__Dataset excerpts__:
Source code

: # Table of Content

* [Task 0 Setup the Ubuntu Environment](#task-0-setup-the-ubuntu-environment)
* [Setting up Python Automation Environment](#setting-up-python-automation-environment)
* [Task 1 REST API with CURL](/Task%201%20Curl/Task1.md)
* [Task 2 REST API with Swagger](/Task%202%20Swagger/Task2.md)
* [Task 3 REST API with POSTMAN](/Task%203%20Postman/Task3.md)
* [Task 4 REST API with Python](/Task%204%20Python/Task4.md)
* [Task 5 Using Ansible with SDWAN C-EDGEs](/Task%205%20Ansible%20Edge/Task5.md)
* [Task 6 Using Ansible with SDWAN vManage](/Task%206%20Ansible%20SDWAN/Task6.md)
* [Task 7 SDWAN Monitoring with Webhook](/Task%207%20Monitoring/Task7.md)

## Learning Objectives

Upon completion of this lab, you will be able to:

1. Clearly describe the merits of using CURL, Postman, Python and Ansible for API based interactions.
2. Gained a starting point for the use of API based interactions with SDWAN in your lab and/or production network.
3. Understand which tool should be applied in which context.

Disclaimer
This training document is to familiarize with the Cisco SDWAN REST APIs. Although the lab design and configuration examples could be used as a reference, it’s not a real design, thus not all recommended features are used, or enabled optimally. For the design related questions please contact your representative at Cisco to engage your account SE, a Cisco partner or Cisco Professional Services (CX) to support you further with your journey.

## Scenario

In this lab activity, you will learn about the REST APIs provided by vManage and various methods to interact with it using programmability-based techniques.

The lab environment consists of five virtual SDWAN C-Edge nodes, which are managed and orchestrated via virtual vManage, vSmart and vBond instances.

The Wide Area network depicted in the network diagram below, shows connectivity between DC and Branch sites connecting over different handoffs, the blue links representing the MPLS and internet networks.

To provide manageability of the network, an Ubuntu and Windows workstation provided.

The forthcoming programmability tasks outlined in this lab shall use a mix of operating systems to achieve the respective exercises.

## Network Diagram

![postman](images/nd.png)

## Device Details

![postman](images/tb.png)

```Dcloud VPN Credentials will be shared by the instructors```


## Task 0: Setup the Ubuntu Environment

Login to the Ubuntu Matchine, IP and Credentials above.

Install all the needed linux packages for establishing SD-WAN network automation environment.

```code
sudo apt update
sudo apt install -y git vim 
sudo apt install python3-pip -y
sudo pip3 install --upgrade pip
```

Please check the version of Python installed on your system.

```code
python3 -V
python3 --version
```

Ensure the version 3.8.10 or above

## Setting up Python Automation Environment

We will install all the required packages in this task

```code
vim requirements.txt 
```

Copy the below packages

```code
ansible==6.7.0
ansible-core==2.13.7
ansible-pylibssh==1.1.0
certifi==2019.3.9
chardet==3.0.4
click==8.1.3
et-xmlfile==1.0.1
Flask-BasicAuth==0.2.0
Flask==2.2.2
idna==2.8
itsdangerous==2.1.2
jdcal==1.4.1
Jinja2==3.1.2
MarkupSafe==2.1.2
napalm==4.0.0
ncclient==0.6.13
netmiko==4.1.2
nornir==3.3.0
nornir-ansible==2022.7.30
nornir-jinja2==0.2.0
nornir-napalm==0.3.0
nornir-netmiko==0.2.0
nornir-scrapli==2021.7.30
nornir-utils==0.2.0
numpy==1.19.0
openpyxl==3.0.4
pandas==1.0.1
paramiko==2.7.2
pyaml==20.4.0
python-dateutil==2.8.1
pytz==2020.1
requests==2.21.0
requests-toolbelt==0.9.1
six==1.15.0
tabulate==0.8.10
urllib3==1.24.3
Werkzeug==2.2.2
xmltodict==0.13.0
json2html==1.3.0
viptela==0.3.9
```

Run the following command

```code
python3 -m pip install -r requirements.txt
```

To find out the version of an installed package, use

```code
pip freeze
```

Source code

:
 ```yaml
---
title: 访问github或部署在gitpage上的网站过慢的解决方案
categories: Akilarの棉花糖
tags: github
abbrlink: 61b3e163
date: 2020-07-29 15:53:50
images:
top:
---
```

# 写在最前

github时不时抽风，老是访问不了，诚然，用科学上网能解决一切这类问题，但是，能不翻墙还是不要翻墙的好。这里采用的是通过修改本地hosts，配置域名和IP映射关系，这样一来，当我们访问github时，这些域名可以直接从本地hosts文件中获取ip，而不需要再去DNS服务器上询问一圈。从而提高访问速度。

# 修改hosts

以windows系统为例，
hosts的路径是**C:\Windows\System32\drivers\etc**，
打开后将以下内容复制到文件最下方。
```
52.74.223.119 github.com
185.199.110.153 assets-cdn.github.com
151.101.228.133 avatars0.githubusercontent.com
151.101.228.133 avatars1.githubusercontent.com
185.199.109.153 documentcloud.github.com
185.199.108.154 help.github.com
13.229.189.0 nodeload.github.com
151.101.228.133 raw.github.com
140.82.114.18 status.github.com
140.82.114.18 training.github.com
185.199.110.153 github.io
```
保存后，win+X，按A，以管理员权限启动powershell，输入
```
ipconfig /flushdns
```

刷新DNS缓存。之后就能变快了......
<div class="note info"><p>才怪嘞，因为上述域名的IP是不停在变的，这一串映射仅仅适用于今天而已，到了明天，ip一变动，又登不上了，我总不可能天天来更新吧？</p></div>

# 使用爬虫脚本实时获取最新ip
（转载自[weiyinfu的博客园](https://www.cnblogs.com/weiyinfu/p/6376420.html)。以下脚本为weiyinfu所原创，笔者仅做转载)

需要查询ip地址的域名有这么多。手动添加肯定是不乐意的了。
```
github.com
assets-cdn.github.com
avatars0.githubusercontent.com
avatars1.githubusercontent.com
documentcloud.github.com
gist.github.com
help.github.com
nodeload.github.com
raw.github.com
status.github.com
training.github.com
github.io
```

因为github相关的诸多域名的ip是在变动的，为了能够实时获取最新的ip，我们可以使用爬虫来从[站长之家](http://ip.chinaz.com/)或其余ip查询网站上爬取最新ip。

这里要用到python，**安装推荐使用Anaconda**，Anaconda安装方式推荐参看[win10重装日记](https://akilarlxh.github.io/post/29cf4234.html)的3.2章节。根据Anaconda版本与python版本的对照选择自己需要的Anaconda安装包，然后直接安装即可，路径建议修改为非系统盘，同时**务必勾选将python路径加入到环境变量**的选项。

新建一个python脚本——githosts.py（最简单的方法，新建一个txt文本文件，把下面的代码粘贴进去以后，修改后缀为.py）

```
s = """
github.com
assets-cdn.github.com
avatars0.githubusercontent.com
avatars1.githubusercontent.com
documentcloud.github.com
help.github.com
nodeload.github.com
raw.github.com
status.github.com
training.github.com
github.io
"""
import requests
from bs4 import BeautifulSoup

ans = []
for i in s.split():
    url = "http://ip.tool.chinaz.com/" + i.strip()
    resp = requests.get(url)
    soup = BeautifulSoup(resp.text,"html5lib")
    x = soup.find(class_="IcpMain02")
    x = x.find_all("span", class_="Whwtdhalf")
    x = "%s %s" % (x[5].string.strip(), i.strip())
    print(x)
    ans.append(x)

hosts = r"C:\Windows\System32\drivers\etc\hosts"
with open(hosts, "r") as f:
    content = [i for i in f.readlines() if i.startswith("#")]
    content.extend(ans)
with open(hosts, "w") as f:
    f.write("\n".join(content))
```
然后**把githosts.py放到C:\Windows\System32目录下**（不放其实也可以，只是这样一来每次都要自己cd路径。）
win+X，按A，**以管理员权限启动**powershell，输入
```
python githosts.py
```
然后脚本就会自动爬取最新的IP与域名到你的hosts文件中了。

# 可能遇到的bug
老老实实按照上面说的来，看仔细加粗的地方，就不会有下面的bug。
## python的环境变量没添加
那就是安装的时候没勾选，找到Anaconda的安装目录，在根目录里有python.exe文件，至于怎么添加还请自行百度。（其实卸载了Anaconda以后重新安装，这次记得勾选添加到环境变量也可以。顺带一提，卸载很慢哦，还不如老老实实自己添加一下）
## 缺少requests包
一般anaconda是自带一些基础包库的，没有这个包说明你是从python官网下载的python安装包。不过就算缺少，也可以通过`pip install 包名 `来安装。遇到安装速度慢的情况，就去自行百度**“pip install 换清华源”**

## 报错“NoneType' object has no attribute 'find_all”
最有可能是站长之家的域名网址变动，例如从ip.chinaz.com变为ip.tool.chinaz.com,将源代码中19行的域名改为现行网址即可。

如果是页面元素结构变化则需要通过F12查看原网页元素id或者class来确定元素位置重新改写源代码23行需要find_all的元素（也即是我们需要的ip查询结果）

__Exercise objective__:
Look through the material above and print exactly the lines from the one containing "Login to the" to the one containing "Please check the", both included, and nothing more.

__Task solution__:
Login to the Ubuntu Matchine, IP and Credentials above.

Install all the needed linux packages for establishing SD-WAN network automation environment.

```code
sudo apt update
sudo apt install -y git vim 
sudo apt install python3-pip -y
sudo pip3 install --upgrade pip
```

Please check the version of Python installed on your system.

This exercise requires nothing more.